We could split the problem into three parts: finding all anagrams (up to words reordering and replacing some of the words with their single-word anagrams), finding all anagrams taking into account words order, and checking their hashes against the supplied list.

Finding all anagrams, pt. 1

For every string (ignoring spaces) we could define a vector in Z^N space, with its i-th coordinate matching the number of occurrences of character i in the string.

Two strings are anagrams of each other if and only if their vectors are the same.

Vector for a concatenation of two strings is the sum of vectors for these two strings.

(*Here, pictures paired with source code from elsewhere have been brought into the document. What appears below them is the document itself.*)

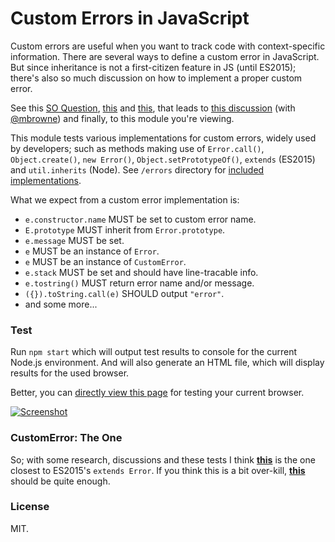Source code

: # Custom Errors in JavaScript

Custom errors are useful when you want to track code with context-specific information. There are several ways to define a custom error in JavaScript. But since inheritance is not a first-citizen feature in JS (until ES2015); there's also so much discussion on how to implement a proper custom error.

See this [SO Question][so-question], [this][so-answer] and [this][so-answer-2], that leads to [this discussion][gist-discuss] (with [@mbrowne][mbrowne]) and finally, to this module you're viewing.

This module tests various implementations for custom errors, widely used by developers; such as methods making use of `Error.call()`, `Object.create()`, `new Error()`, `Object.setPrototypeOf()`, `extends` (ES2015) and `util.inherits` (Node). See `/errors` directory for [included implementations][errors-dir].

What we expect from a custom error implementation is:
- `e.constructor.name` MUST be set to custom error name.
- `E.prototype` MUST inherit from `Error.prototype`.
- `e.message` MUST be set.
- `e` MUST be an instance of `Error`.
- `e` MUST be an instance of `CustomError`.
- `e.stack` MUST be set and should have line-tracable info.
- `e.tostring()` MUST return error name and/or message.
- `({}).toString.call(e)` SHOULD output `"error"`.
- and some more... 

### Test

Run `npm start` which will output test results to console for the current Node.js environment. And will also generate an HTML file, which will display results for the used browser. 

Better, you can [directly view this page][test-page] for testing your current browser.

[![Screenshot](https://raw.github.com/onury/custom-error-test/master/result.png)][test-page]

### CustomError: The One

So; with some research, discussions and these tests I think [**this**][the-one] is the one closest to ES2015's `extends Error`. If you think this is a bit over-kill, [**this**][so-answer] should be quite enough.

### License
MIT.

[test-page]:https://onury.github.io/custom-error-test/
[errors-dir]:https://github.com/onury/custom-error-test/tree/master/errors
[getPrototypeOf]:https://developer.mozilla.org/en-US/docs/Web/JavaScript/Reference/Global_Objects/Object/getPrototypeOf
[setPrototypeOf]:https://developer.mozilla.org/en-US/docs/Web/JavaScript/Reference/Global_Objects/Object/setPrototypeOf
[Error]:https://developer.mozilla.org/en-US/docs/Web/JavaScript/Reference/Global_Objects/Error
[capturestacktrace_constr]:https://nodejs.org/api/errors.html#errors_error_capturestacktrace_targetobject_constructoropt
[proto]:https://developer.mozilla.org/en/docs/Web/JavaScript/Reference/Global_Objects/Object/proto
[so-question]:http://stackoverflow.com/q/1382107/112731
[so-answer]:http://stackoverflow.com/a/35881508/112731
[so-answer-2]:http://stackoverflow.com/a/41338601/112731
[gist-discuss]:https://gist.github.com/mbrowne/4af54767dcb3d529648f5a8aa11d6348
[the-one]:https://github.com/onury/custom-error-test/tree/master/the-one/CustomError.js
[mbrowne]:https://github.com/mbrowne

This means that the task of finding anagrams for a phrase reduces to the task of finding subsets of vectors (out of sets of vectors for all dictionary words) which add up to the vector for original phrase. Since all coordinates are positive, only vectors which are contained in a hyperrectangle defined by the target vector (that is, which have all coordinates not larger than the target vector; that is, corresponding words for which are subsets of the target phrase) could belong to such subsets.

Additionally, if the source phrase contains no more than 32 different characters, and each of these no more than 255 times, we could limit ourselves to u8x32 vectors instead of vectors in Z^N. That way we can "concatenate" strings or "compare" them for anagrams in a single CPU cycle.

The naive solution of finding fixed-length subsets of vectors which add up to a given vector could be further optimized, resulting in the following algorithm:

  1. Sort all vectors by their norm (length of the original word), largest first;
  2. Find all target subsets such that the order of items in subset is compatible with their order in sorted vectors list
  3. For number of words N, the requested phrase P, and the offset K (originally 0) check:
    • If N is 0 and P is non-zero, there are no solutions;
    • If N is 0 and P is zero, there is a trivial solution (empty subset);
    • If N is larger than 0, let us find the first vector of a target subset:
      • For every vector W starting with offset K (while its norm times N is less than the norm of P)
        • If the norm of W is not larger than the norm of P and all coordinates of W are not larger than of P:
          • W might be one element of a target subset, and the remaining elements could be found by solving the task 2 for N-1, P-W and position of W in the list of vectors.

Finding all anagrams, pt. 2

In the previous step, we just found all unique tuples of vectors with vectors ordered by norm decreasing such that they give the required vector. Now we need to convert these back to phrases.

If for every vector there was only one word which produces that vector, and if all the vectors in a tuple were different, we could just look at all their permutations and get n! solutions from a single tuple.

But a tuple can contain several copies of one vector, and there could be several different words corresponding to one vector. Computing all possible permutations would result in duplicate solutions and too much unneccessary work.

So we could:

  1. Substitute all possible word values for every vector, getting several (ordered) word solutions;
  2. Apply all possible permutations to them such that, if vectors k and k+1 were the same in the vector solution, word k should go before word k+1 in the word solution (because the solution where word k goes after word k+1 is already obtained by a different substitution on step 1).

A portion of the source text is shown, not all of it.